Aim of the task
Output all entries precisely.

Data to use

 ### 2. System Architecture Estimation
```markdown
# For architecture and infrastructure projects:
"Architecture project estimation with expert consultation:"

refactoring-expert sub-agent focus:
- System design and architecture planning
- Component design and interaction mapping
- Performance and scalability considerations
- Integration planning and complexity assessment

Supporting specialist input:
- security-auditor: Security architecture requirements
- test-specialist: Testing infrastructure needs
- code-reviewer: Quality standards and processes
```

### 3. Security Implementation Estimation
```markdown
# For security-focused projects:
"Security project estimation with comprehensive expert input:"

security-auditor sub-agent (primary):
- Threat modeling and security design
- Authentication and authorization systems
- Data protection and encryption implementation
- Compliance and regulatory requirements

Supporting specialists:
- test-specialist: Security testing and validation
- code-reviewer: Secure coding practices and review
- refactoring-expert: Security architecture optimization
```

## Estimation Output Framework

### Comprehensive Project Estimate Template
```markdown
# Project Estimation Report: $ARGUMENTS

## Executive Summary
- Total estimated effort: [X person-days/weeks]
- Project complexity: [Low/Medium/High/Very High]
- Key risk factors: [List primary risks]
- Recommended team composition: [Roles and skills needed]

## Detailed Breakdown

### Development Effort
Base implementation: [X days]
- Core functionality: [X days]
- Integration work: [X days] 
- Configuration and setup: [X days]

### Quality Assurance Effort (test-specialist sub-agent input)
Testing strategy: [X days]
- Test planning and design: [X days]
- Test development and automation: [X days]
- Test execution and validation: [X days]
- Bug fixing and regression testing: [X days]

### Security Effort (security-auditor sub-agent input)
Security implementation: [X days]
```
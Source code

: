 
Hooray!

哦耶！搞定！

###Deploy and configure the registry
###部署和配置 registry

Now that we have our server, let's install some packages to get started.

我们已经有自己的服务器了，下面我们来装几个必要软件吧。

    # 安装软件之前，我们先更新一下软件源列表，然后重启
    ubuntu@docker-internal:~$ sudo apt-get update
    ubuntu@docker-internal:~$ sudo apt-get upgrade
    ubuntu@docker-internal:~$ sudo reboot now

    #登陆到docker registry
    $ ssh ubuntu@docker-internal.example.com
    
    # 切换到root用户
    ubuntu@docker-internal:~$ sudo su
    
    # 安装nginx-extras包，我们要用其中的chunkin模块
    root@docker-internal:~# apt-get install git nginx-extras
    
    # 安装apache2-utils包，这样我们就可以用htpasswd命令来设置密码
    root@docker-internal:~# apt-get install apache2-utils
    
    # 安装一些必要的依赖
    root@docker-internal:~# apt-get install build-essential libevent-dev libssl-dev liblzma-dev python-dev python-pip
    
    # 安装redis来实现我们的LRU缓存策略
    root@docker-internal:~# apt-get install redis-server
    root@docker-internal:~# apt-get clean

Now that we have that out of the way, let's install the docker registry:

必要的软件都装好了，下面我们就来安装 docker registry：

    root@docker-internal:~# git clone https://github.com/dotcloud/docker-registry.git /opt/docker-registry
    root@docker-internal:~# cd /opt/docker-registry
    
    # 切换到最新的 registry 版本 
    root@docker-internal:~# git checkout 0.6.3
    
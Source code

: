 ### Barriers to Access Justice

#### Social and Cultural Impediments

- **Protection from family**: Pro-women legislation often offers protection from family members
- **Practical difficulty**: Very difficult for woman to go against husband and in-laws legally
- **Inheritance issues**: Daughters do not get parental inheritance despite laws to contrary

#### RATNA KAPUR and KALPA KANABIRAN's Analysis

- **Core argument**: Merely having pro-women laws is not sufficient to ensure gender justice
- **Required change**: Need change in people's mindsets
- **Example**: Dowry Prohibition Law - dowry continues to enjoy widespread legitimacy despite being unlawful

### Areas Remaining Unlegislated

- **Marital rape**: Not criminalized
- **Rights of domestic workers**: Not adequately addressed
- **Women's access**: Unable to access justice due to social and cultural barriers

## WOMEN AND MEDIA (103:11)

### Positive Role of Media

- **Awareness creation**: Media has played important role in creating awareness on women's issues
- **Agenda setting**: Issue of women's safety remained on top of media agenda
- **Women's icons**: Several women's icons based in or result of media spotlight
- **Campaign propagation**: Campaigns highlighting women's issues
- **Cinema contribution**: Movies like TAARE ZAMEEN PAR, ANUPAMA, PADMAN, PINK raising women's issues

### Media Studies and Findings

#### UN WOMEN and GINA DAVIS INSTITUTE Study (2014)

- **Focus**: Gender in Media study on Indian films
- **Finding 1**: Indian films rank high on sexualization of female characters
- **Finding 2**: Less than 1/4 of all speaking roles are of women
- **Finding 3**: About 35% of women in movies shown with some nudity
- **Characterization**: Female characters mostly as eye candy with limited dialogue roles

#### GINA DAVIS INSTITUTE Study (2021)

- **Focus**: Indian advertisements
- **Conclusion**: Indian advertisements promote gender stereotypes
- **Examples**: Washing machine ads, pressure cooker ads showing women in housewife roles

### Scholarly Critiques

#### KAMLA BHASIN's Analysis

Response area
 ### 2. System Architecture Estimation
```markdown
# For architecture and infrastructure projects:
"Architecture project estimation with expert consultation:"

refactoring-expert sub-agent focus:
- System design and architecture planning
- Component design and interaction mapping
- Performance and scalability considerations
- Integration planning and complexity assessment

Supporting specialist input:
- security-auditor: Security architecture requirements
- test-specialist: Testing infrastructure needs
- code-reviewer: Quality standards and processes
```

### 3. Security Implementation Estimation
```markdown
# For security-focused projects:
"Security project estimation with comprehensive expert input:"

security-auditor sub-agent (primary):
- Threat modeling and security design
- Authentication and authorization systems
- Data protection and encryption implementation
- Compliance and regulatory requirements

Supporting specialists:
- test-specialist: Security testing and validation
- code-reviewer: Secure coding practices and review
- refactoring-expert: Security architecture optimization
```

## Estimation Output Framework

### Comprehensive Project Estimate Template
```markdown
# Project Estimation Report: $ARGUMENTS

## Executive Summary
- Total estimated effort: [X person-days/weeks]
- Project complexity: [Low/Medium/High/Very High]
- Key risk factors: [List primary risks]
- Recommended team composition: [Roles and skills needed]

## Detailed Breakdown

### Development Effort
Base implementation: [X days]
- Core functionality: [X days]
- Integration work: [X days] 
- Configuration and setup: [X days]

### Quality Assurance Effort (test-specialist sub-agent input)
Testing strategy: [X days]
- Test planning and design: [X days]
- Test development and automation: [X days]
- Test execution and validation: [X days]
- Bug fixing and regression testing: [X days]

### Security Effort (security-auditor sub-agent input)
Security implementation: [X days]
```
Source code

: 
Hooray!

哦耶！搞定！

###Deploy and configure the registry
###部署和配置 registry

Now that we have our server, let's install some packages to get started.

我们已经有自己的服务器了，下面我们来装几个必要软件吧。

    # 安装软件之前，我们先更新一下软件源列表，然后重启
    ubuntu@docker-internal:~$ sudo apt-get update
    ubuntu@docker-internal:~$ sudo apt-get upgrade
    ubuntu@docker-internal:~$ sudo reboot now

    #登陆到docker registry
    $ ssh ubuntu@docker-internal.example.com
    
    # 切换到root用户
    ubuntu@docker-internal:~$ sudo su
    
    # 安装nginx-extras包，我们要用其中的chunkin模块
    root@docker-internal:~# apt-get install git nginx-extras
    
    # 安装apache2-utils包，这样我们就可以用htpasswd命令来设置密码
    root@docker-internal:~# apt-get install apache2-utils
    
    # 安装一些必要的依赖
    root@docker-internal:~# apt-get install build-essential libevent-dev libssl-dev liblzma-dev python-dev python-pip
    
    # 安装redis来实现我们的LRU缓存策略
    root@docker-internal:~# apt-get install redis-server
    root@docker-internal:~# apt-get clean

Now that we have that out of the way, let's install the docker registry:

必要的软件都装好了，下面我们就来安装 docker registry：

    root@docker-internal:~# git clone https://github.com/dotcloud/docker-registry.git /opt/docker-registry
    root@docker-internal:~# cd /opt/docker-registry
    
    # 切换到最新的 registry 版本 
    root@docker-internal:~# git checkout 0.6.3
    
Source code

: ### Barriers to Access Justice

#### Social and Cultural Impediments

- **Protection from family**: Pro-women legislation often offers protection from family members
- **Practical difficulty**: Very difficult for woman to go against husband and in-laws legally
- **Inheritance issues**: Daughters do not get parental inheritance despite laws to contrary

#### RATNA KAPUR and KALPA KANABIRAN's Analysis

- **Core argument**: Merely having pro-women laws is not sufficient to ensure gender justice
- **Required change**: Need change in people's mindsets
- **Example**: Dowry Prohibition Law - dowry continues to enjoy widespread legitimacy despite being unlawful

### Areas Remaining Unlegislated

- **Marital rape**: Not criminalized
- **Rights of domestic workers**: Not adequately addressed
- **Women's access**: Unable to access justice due to social and cultural barriers

## WOMEN AND MEDIA (103:11)

### Positive Role of Media

- **Awareness creation**: Media has played important role in creating awareness on women's issues
- **Agenda setting**: Issue of women's safety remained on top of media agenda
- **Women's icons**: Several women's icons based in or result of media spotlight
- **Campaign propagation**: Campaigns highlighting women's issues
- **Cinema contribution**: Movies like TAARE ZAMEEN PAR, ANUPAMA, PADMAN, PINK raising women's issues

### Media Studies and Findings

#### UN WOMEN and GINA DAVIS INSTITUTE Study (2014)

- **Focus**: Gender in Media study on Indian films
- **Finding 1**: Indian films rank high on sexualization of female characters
- **Finding 2**: Less than 1/4 of all speaking roles are of women
- **Finding 3**: About 35% of women in movies shown with some nudity
- **Characterization**: Female characters mostly as eye candy with limited dialogue roles

#### GINA DAVIS INSTITUTE Study (2021)

- **Focus**: Indian advertisements
- **Conclusion**: Indian advertisements promote gender stereotypes
- **Examples**: Washing machine ads, pressure cooker ads showing women in housewife roles

### Scholarly Critiques

#### KAMLA BHASIN's Analysis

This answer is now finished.